What you need to do
From the listing below, extract every line containing "relation".

Supplied data
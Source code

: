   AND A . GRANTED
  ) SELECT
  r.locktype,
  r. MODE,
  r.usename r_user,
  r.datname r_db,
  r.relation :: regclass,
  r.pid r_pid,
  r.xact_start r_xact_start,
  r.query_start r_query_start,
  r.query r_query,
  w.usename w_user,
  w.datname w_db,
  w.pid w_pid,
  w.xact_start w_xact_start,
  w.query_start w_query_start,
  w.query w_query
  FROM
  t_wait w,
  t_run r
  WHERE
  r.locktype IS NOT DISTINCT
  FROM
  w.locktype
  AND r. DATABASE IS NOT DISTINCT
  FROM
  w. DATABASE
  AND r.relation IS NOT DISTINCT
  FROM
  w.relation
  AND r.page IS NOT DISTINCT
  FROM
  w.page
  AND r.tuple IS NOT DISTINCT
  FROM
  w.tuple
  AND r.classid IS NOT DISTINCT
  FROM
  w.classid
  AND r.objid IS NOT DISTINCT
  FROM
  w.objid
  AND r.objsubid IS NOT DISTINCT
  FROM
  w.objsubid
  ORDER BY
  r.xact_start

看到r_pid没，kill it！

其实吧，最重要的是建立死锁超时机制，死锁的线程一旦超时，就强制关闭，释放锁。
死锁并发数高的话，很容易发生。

==

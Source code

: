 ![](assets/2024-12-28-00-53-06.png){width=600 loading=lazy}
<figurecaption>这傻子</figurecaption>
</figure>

Exercise solution
  r.relation :: regclass,
  AND r.relation IS NOT DISTINCT
  w.relation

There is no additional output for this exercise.